_Exercise_
Set down exactly the first line of the entries and every line after it, through the line with "and Multiscopic Rendering".
[The data — start]
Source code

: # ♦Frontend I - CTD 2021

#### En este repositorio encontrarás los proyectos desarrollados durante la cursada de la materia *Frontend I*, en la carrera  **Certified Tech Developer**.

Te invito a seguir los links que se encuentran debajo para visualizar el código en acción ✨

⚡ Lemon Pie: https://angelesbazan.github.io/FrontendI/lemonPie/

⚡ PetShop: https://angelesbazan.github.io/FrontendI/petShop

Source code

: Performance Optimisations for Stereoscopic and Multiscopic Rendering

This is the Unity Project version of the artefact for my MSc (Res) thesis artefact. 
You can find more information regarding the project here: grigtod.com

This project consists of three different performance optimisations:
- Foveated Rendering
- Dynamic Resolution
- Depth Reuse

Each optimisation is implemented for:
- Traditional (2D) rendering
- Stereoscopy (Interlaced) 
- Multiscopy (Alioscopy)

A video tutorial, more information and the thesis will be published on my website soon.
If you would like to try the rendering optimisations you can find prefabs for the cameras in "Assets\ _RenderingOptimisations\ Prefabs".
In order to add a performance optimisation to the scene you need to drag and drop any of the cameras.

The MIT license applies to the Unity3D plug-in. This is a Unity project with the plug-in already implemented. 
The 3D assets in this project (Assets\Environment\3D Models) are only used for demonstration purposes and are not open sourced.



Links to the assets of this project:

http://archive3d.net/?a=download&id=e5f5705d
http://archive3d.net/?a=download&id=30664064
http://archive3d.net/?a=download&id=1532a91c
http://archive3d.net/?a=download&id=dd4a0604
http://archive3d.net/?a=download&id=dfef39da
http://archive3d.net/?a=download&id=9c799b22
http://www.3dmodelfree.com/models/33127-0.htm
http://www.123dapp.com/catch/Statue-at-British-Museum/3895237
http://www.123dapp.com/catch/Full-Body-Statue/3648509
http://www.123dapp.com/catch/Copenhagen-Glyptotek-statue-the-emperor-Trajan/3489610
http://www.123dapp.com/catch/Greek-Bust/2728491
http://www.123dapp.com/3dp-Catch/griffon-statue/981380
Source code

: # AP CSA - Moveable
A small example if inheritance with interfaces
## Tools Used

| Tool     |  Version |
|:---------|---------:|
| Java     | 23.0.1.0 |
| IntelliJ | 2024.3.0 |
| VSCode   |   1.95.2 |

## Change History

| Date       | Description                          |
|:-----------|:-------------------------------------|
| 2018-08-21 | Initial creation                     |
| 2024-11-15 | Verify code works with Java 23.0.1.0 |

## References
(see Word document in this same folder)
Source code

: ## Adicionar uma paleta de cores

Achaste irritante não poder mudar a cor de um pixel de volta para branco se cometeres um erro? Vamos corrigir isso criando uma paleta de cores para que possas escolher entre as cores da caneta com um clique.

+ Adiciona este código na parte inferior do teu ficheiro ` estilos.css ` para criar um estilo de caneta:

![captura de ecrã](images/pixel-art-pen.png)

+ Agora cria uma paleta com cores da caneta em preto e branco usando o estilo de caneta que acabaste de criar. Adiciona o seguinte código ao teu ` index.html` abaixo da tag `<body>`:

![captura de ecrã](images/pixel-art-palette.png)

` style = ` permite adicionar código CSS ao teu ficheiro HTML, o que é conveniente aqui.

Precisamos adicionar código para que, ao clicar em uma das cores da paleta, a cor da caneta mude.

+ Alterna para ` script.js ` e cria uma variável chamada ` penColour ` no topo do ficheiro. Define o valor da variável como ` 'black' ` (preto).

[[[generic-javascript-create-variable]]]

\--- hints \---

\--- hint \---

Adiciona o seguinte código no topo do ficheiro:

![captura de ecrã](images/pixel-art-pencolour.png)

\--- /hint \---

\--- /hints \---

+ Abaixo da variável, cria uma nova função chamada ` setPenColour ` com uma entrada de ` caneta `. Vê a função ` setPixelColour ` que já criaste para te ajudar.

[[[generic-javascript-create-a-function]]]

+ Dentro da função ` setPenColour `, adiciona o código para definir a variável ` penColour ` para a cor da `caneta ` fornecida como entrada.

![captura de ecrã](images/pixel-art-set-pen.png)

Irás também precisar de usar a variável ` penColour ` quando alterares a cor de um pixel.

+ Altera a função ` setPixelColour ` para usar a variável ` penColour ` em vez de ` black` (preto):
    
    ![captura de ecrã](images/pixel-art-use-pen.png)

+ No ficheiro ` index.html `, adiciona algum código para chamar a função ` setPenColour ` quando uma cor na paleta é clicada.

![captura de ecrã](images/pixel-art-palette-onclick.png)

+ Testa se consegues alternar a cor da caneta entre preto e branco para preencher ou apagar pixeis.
[The data — finish]
_Response for this exercise_
Source code

: # ♦Frontend I - CTD 2021

#### En este repositorio encontrarás los proyectos desarrollados durante la cursada de la materia *Frontend I*, en la carrera  **Certified Tech Developer**.

Te invito a seguir los links que se encuentran debajo para visualizar el código en acción ✨

⚡ Lemon Pie: https://angelesbazan.github.io/FrontendI/lemonPie/

⚡ PetShop: https://angelesbazan.github.io/FrontendI/petShop

Source code

: Performance Optimisations for Stereoscopic and Multiscopic Rendering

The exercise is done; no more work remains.